「解放新聞」(2012.08.13-2580)
「○○のエタか」と
県連の吉岡闘争本部事務局長が、「行政は、部落差別をなくす責務を負っている。今回の差別発言事件の課題を行政として明らかにしてもらいたい」と訴えた。
また地元の書記長からは、「「○○はエタ」など直接的に賤称語を投げつける発言は、近年、あまり例を見ない悪質な発言であり、「来てもろうたらクビになる」などの発言には、「解放同盟が徒党を組んで押しかけてくる」という予断と偏見が背景にある」と指摘した。

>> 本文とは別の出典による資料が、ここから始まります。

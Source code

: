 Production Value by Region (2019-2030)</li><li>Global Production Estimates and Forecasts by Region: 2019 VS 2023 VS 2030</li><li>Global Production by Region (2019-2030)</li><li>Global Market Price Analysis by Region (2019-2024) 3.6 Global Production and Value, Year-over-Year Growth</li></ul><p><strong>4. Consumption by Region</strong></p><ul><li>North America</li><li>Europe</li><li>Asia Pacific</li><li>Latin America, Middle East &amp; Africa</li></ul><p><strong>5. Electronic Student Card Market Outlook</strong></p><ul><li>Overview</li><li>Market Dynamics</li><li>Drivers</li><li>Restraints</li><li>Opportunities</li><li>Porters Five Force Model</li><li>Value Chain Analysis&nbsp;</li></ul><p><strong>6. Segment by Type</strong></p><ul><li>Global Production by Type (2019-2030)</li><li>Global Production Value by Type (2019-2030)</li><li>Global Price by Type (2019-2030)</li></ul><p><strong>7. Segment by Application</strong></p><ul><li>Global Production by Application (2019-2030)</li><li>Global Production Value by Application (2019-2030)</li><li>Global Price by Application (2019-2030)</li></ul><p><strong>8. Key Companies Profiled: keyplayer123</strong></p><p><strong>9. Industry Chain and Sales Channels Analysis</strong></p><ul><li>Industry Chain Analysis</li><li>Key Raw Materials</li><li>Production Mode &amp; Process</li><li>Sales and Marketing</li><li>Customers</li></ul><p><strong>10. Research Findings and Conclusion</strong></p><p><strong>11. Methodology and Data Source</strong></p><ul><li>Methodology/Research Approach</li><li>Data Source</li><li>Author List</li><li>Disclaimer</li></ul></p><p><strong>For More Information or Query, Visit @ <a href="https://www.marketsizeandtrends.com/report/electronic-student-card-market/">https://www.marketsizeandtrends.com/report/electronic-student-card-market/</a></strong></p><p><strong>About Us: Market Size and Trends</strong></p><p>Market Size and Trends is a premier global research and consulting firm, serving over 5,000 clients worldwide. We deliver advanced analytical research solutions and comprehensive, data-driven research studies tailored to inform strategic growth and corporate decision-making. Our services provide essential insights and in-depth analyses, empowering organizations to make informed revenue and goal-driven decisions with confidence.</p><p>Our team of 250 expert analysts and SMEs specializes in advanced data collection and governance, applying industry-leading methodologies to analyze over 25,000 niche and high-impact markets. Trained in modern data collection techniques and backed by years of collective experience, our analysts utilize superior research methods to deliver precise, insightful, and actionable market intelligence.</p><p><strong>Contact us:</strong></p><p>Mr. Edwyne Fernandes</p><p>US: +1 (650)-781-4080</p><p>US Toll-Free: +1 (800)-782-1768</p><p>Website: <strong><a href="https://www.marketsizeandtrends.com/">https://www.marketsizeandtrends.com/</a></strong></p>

当事者のKは、「○○地区は被差別部落、部落の人を怒らせたらたくさんの人が押しかけてくるなど、父から教わった」とのべ、「今回の件でみずからの差別心を恥ずかしく思った。差別はつくられたものと理解し、もっと勉強をして地域の同和研修などに積極的に参加していきたい」とのべた。
組合からは、「差別をなくすという立場の公的機関で反社会的な事件を起こしたことは痛恨の極みで心からお詫びしたい」と深謝し、「幼いころからの誤った教えが潜在的にあったことが事件の引き金になった。今後、各位の指導を受けながら、身のある人権学習を実施していきたい」と反省の弁をのべた。
最後に、吉岡闘争本部事務局長が、「Kさんの回答から差別の背景が見えてきた。小さいときのいじめと親からの予断と偏見が今回の事件となった」とまとめ、次回は学習会をより深めていきたいとのべた。
第3セクターの職員による差別発言事件の概要
差別発言は、組合職員K(当事者)が行政の委託業者に苦情の電話をかけたときにおこった。
電話を受けたTさんは、担当者が不在だったので「担当者に折り返し電話させましょうか」と返答したところ、いきなりKが「お前はどこか」とTさん(被害者)にたずね、Tさんが「○○です」と答えると、「○○のエタか。○○はエタのあれやろうが」と発言した。
その後、差別発言を投げつけられたTさんが憤慨して興奮したやりとりとなったが、Kの住所を聞き出したところ、Kは住所を告げたあと「(会社に)来てもろうたらクビになる」「家に来てもろうたら困る。家族崩壊につながる」と発言。
事件は、その日のうちに役所の人権・同和対策室に報告された。